Source data Block Start

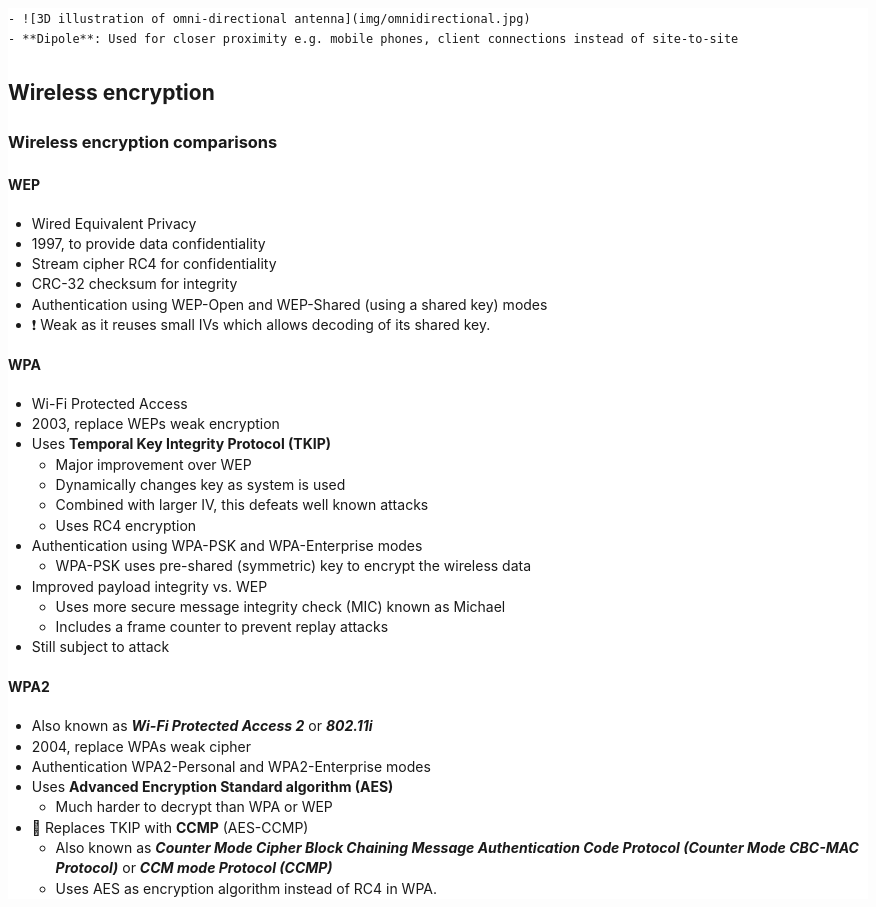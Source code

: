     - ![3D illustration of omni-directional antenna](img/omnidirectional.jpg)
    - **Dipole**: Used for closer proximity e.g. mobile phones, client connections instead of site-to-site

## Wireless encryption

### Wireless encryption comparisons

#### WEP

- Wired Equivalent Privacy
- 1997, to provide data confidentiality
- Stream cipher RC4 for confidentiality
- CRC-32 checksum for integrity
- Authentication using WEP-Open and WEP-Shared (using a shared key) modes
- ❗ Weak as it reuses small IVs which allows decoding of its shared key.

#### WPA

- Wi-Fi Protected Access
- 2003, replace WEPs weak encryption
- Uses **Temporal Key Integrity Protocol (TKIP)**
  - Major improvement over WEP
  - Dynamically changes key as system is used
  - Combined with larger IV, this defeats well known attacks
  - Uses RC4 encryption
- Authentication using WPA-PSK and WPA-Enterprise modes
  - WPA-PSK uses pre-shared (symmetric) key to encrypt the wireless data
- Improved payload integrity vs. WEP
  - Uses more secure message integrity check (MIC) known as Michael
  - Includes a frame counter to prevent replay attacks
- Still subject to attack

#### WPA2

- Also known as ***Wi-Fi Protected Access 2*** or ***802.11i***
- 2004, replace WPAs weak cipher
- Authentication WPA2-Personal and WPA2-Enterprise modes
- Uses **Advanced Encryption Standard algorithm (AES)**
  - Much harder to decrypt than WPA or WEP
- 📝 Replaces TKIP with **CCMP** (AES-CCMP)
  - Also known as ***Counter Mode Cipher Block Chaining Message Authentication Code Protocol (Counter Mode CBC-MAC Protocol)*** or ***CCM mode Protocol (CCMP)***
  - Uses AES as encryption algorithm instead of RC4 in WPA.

Source data Block End
Source data Block Start

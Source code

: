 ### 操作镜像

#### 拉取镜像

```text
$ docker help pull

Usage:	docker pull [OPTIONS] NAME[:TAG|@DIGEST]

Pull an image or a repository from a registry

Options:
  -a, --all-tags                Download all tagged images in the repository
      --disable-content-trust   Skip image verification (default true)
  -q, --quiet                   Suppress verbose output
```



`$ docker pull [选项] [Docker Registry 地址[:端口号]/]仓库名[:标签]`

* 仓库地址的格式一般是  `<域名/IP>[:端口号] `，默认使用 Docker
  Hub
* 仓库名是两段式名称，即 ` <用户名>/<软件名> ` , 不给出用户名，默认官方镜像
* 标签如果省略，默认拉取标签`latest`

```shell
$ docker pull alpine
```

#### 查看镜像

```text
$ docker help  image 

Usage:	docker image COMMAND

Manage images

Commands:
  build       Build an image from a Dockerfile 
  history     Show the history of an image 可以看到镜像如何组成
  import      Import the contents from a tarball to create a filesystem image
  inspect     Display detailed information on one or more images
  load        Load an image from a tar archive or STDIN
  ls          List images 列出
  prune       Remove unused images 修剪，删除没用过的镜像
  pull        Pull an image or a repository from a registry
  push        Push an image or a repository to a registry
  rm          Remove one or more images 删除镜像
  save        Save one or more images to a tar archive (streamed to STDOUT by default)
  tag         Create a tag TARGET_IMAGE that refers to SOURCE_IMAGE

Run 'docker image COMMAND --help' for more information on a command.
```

Source data Block End

* **Exercise aim**:
Where a line above includes "with", copy that line.

* **Output of the task**:
  - Combined with larger IV, this defeats well known attacks
- 📝 Replaces TKIP with **CCMP** (AES-CCMP)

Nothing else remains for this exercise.